Besides obscuring those strokes, it seems that the painting also washed away some of the ink, and sometimes deposited it a short distance away, as in (D).
Thus any ink strokes that were already quite faint and faded, like (E), must have become invisible to the naked after being painted over. And that is why we need
Artificial Superior Pareidolia.
The idea is as follows.
- Take an image of an area which is suspected of having "invisible" drawings or text under some semi-opaque paint.
- Select a set of pixels A representative of what one wants to detect, like places where there is definitely ink covered by green paint.

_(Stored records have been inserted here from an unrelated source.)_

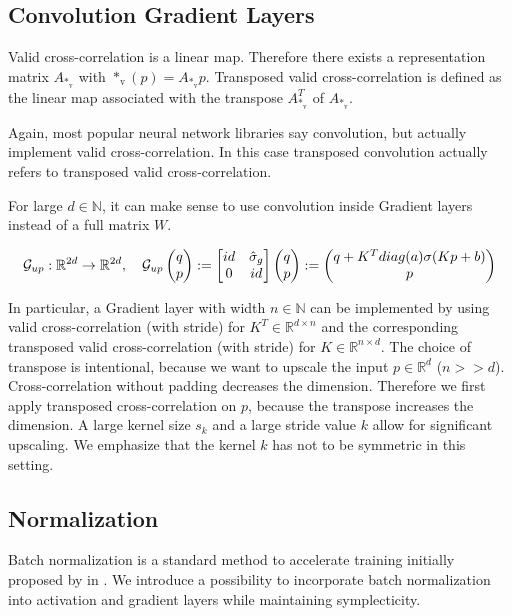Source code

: \documentclass[twoside,a4paper]{article}
\begin{document}
\subsection{Convolution Gradient Layers}

Valid cross-correlation is a linear map. Therefore
there exists a representation matrix $A_{*_{\text{v}}}$ with $*_{\text{v}}(p) = A_{*_{\text{v}}}p$.
Transposed valid cross-correlation 
is defined as the linear map associated with the transpose $A_{*_{\text{v}}}^T$ of $A_{*_{\text{v}}}$.

Again, most popular neural network libraries say convolution, but actually implement
valid cross-correlation. In this case transposed convolution actually refers to
transposed valid cross-correlation.

For large $d \in \mathbb{N}$, it can make sense to use convolution inside Gradient layers 
instead of a full matrix $W$.

\begin{equation*}
	\mathcal{G}_{up} : \mathbb{R}^{2d} \to \mathbb{R}^{2d}, \quad
	\mathcal{G}_{up} \begin{pmatrix} q \\ p \end{pmatrix} := \begin{bmatrix} id & {\hat{\sigma}_g} \\ 0 & id \end{bmatrix} \begin{pmatrix} q \\ p \end{pmatrix} := \begin{pmatrix}
		q + K^T diag(a) \sigma(Kp + b) \\
		p
	\end{pmatrix}
\end{equation*}

In particular, a Gradient layer with width $n \in \mathbb{N}$ can be implemented by 
using valid cross-correlation (with stride) for $K^T \in \mathbb{R}^{d \times n}$ and the
corresponding transposed valid cross-correlation (with stride) for $K \in \mathbb{R}^{n \times d}$.
The choice of transpose is intentional, because we want to upscale the input $p \in \mathbb{R}^d$ ($n >> d$). 
Cross-correlation without padding decreases the dimension. Therefore we first apply 
transposed cross-correlation on $p$, because the transpose increases the dimension.
A large kernel size $s_k$ and a large stride value $k$ allow for significant upscaling.
We emphasize that the kernel $k$ has not to be symmetric in this setting.

\subsection{Normalization}

Batch normalization is a standard method to accelerate training initially proposed by
\citeauthor{batchnorm-ioffe15} in \cite{batchnorm-ioffe15}. 
We introduce a possibility to incorporate batch normalization
into activation and gradient layers while maintaining symplecticity.
\end{document}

- Select one or more additional sets B, C, ... that are to be distinguished from A -- like places where there is green paint with but almost surely without ink underneath.
- Look at the colors of those pixels as points of three-dimensional space, within the unit cube where (0,0,0) is black, (1,1,1) is white, (1,0,0) is red, etc. Here is an example with three subsets of a page, representative of blank vellum (red), dark text ink (green), and green paint over blank vellum (blue):
- Approximate each cloud ou points A, B, C, ... by a trivariate Gaussian probability density function (PDF). This can be visualized as a fuzzy ellipsoid with varied dimensions along three axes, with some generic orientation in space.
- Take each pixel of the image and use Bayes's formula to estimate the probability that the pixel belongs to each distribution A, B, C, ... or is an "outlier" that probably does not belong to any of them.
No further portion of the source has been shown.